Bu şartlarda başlayan 1. Balkan Savaşı’nda, Osmanlı Devleti, Balkanlar’daki ordusunu Doğu Ordusu ve Batı Ordusu olarak ikiye ayırmış, Edirne ise Doğu ordusuna bağlı olarak savaşta aktif rol almıştır.
Osmanlı, düşmanlarının tüm hazırlıkları yaptıktan sonra başlattığı seferberlikle savaş için hummalı bir çalışma başlatmış, bu noktada Edirne de kilit bir rol almıştır. Edirne’de kale komutanı İsmail Hakkı Paşa vardır ve Valisi de Halil Beydir. Savaş için gerekli hazırlıklar, bu ikili tarafından yapılmaktadır ancak ortada büyük bir muamma ve kargaşa mevcuttur. Osmanlı Meclisinin 6 Ekim 1912 tarihinde aldığı karar gereğince Edirne’de bulunan 40.000 kişiye 2 ay boyunca yetecek erzakın alınması için 4.900.000 Kuruşun tahsis edilmesine karar verilmiş, ancak bu olumlu karar o günün şartlarında yerine getirilememiştir.

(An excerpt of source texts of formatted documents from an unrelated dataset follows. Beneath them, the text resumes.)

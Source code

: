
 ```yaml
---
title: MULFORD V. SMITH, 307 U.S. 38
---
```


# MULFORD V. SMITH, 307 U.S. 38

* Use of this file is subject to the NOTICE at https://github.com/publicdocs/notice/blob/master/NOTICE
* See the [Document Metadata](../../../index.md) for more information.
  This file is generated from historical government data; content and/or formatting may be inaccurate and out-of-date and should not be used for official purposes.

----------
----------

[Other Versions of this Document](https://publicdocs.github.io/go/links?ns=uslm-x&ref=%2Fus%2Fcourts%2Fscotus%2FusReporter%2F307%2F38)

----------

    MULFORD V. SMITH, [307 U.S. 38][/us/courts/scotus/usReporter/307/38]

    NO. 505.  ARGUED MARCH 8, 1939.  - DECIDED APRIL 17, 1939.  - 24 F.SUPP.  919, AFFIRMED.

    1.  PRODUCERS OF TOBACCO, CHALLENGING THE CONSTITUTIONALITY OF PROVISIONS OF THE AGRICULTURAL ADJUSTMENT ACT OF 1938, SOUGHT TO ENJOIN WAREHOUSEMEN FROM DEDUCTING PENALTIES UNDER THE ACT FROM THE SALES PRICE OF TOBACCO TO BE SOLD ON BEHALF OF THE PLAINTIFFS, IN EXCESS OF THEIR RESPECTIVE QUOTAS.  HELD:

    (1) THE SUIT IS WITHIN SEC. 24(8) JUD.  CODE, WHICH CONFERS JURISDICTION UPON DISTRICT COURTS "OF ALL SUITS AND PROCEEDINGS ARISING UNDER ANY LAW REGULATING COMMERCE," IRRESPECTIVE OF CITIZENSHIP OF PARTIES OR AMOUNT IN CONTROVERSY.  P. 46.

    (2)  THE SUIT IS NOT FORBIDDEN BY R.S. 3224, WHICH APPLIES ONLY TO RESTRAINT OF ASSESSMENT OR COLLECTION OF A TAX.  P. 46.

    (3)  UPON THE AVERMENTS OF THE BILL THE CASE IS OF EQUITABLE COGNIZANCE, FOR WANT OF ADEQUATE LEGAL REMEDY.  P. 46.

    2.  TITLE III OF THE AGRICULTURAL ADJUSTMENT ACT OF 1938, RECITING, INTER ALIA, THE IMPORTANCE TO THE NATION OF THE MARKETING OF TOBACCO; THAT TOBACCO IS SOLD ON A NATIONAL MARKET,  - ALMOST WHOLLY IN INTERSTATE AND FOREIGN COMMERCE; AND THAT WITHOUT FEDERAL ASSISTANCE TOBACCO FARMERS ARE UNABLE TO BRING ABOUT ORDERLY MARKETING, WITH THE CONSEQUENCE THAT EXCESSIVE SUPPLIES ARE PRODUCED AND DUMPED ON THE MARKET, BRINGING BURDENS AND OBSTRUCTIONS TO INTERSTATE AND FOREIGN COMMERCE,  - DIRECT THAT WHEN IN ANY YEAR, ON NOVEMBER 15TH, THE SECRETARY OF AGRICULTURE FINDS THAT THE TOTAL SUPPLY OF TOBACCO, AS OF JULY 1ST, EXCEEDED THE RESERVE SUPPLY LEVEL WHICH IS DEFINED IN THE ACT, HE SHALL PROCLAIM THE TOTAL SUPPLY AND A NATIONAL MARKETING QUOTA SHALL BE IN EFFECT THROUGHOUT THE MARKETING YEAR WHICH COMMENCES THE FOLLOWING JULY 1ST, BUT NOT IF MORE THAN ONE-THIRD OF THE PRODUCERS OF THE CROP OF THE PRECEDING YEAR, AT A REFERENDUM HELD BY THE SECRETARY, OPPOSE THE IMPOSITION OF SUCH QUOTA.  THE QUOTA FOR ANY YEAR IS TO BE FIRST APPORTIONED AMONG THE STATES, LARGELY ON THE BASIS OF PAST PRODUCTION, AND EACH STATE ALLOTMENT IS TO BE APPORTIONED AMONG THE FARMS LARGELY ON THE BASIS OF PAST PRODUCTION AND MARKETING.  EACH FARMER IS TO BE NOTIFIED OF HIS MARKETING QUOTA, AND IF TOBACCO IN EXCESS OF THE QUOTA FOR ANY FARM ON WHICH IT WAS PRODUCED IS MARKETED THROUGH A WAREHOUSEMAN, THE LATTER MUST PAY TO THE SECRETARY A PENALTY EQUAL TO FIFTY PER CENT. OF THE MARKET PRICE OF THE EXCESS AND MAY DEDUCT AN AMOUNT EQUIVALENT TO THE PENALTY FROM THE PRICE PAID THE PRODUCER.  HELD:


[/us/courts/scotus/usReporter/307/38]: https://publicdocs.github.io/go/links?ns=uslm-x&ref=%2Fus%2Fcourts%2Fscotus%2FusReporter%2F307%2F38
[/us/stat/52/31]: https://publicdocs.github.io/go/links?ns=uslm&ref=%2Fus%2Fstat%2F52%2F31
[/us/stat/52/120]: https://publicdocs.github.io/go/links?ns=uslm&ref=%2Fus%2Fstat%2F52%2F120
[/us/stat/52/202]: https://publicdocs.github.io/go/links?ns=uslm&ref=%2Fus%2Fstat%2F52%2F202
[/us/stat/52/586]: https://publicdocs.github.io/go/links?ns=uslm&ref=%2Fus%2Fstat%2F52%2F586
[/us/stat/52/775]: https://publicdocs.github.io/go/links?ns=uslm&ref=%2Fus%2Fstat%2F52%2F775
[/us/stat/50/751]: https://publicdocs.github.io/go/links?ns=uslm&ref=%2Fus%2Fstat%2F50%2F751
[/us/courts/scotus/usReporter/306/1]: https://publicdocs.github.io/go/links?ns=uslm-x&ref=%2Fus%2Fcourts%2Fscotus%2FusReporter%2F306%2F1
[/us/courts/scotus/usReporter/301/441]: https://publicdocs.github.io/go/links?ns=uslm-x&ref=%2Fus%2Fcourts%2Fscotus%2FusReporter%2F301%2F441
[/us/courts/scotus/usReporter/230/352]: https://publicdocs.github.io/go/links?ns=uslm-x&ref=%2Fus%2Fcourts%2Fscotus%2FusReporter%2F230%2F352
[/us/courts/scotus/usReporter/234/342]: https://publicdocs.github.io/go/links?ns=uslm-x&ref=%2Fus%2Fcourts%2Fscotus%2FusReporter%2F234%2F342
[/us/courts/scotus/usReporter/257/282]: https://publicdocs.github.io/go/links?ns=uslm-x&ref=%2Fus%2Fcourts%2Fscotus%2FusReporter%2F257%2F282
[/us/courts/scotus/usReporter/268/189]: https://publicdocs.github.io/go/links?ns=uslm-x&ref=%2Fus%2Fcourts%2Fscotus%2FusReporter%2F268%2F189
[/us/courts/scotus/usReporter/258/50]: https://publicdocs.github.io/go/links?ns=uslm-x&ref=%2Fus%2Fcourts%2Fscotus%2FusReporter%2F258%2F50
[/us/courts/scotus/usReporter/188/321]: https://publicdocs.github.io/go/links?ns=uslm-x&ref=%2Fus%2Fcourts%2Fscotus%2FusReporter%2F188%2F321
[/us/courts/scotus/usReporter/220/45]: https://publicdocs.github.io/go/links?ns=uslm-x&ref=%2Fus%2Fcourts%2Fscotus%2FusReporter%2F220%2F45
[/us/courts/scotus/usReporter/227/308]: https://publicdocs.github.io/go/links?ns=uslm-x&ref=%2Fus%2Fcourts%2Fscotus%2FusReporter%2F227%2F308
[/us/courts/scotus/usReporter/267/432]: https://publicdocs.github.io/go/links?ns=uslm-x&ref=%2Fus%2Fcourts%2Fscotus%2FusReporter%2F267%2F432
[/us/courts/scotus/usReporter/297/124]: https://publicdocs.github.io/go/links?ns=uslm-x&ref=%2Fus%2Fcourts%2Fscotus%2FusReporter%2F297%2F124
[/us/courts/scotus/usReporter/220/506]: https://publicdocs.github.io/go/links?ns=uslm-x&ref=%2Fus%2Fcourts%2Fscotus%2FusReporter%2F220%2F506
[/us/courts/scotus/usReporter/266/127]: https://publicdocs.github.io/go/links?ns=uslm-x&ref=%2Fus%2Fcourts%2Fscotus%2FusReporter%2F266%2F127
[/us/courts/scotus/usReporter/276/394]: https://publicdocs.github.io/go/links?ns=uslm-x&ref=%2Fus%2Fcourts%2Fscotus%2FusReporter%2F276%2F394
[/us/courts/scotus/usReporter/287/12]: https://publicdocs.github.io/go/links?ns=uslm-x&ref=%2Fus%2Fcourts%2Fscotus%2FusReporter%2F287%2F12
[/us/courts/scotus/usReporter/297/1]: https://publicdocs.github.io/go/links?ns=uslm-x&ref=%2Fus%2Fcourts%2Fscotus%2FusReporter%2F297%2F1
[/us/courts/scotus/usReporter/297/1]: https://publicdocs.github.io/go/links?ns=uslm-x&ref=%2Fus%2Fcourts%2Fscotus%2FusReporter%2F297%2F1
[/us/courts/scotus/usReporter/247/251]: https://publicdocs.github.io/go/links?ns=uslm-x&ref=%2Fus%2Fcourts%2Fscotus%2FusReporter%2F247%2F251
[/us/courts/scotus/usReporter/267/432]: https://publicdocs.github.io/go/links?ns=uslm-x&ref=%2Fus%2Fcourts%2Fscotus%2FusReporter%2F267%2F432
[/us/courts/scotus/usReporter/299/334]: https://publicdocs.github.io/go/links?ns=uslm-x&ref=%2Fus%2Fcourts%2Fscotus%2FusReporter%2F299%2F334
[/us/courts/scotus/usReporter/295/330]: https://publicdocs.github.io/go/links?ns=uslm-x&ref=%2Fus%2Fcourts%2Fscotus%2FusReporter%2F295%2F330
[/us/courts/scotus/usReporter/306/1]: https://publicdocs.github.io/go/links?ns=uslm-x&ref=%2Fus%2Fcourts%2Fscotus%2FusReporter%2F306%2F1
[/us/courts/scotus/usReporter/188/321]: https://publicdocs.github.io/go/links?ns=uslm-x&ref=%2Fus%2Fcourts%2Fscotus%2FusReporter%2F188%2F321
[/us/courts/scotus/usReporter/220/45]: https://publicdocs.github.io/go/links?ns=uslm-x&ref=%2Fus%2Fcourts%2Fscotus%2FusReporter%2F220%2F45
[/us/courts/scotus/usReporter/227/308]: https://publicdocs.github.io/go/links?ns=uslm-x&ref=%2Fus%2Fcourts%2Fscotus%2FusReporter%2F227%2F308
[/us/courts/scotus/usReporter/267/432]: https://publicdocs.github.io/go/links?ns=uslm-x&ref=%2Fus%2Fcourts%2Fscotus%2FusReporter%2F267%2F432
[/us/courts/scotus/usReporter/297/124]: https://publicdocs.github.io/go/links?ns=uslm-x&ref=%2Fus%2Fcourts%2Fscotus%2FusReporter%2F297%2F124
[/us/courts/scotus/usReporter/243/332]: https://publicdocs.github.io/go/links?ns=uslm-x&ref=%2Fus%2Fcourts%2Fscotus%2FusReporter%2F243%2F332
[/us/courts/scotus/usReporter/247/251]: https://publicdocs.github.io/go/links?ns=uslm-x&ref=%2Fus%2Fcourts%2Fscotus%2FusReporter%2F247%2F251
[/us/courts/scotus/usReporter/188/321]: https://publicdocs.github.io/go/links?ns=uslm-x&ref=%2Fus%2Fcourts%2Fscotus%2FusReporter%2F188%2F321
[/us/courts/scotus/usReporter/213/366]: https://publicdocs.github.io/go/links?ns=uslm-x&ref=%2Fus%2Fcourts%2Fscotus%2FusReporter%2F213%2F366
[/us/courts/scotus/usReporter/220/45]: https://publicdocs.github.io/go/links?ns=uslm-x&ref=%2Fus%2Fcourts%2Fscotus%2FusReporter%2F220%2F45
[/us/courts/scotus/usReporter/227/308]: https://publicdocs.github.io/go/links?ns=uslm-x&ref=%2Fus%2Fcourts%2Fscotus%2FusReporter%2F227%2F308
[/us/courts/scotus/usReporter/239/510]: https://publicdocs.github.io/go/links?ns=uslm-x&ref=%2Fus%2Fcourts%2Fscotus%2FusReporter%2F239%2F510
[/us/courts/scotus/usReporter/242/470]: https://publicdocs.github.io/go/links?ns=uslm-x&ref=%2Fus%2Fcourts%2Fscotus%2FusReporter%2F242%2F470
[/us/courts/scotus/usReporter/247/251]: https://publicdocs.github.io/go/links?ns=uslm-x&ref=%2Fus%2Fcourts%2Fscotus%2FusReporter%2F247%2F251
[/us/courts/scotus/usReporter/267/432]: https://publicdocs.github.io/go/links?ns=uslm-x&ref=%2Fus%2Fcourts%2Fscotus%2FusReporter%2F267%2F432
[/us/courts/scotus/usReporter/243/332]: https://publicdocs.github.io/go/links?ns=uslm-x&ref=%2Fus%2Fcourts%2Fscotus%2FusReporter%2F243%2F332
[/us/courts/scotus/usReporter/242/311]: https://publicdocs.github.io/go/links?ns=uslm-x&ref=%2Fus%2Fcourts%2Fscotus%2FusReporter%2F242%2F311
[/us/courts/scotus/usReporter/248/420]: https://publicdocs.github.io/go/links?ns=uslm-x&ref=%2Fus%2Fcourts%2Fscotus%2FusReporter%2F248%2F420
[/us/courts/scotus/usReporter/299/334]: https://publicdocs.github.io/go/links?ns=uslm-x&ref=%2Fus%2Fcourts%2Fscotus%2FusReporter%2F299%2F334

Diğer taraftan Balkan coğrafyasından sel olup gelen göç kafileleri, biran önce Edirne Kalesine sığınmak isterken Edirne’den de aynı şekilde İstanbul’a doğru bir sel başlamış ve insanlar tren garlarında yağmur altında günlerce beklemeye, trenlerde yer bulamayanlar ise yaya olarak veya kendi temin ettikleri binek hayvanları ile göçe başlamışlardır.
İstanbul’dan tahsis edilen yardımın gelmemesine rağmen, o dönemde Edirne’ye bağlı olan Babaeski, Uzunköprü ve Lüleburgaz gibi yerlerde 4.500.000 okkaya yakın zahire bulunduğu bilinmektedir. Ancak büyük bir ihmalkârlık eseri olarak söz konusu zahire, Edirne’ye nakledilememiştir. Tosyavizade Rifat Osman “Edirne Rehnüması” adlı eserinde bu aymazlığı şöyle dile getirmiştir; “Vali Halil Bey, vilayete bağlı yönetim merkezlerini dolaşmakla meşguldü. Mürefte ve Tekirdağ civarında geziyor, o ay kendisine ayrılan yolluğu bitirmekle meşgul oluyordu. Bir taraftan da başka iş kalmamış gibi vilayet dairesinin merdivenlerini ve hamam dairesini yıktırıyordu. Bu paralar hep örtülü ödenekten harcanıyordu. Kalede bulunan ve kuşatılacağı kesinlikle beklenen halkının gereksinimleri düşünülmüyordu. Daha doğrusu insan yerine bile sayılmıyordu. Bulgarlar ise, bu durumdan son derece faydalandılar. Her girdikleri köyün ambarlarını tahıl ürünleriyle dolu buldukları gibi, hayvanlarını da olduğu gibi buldular.”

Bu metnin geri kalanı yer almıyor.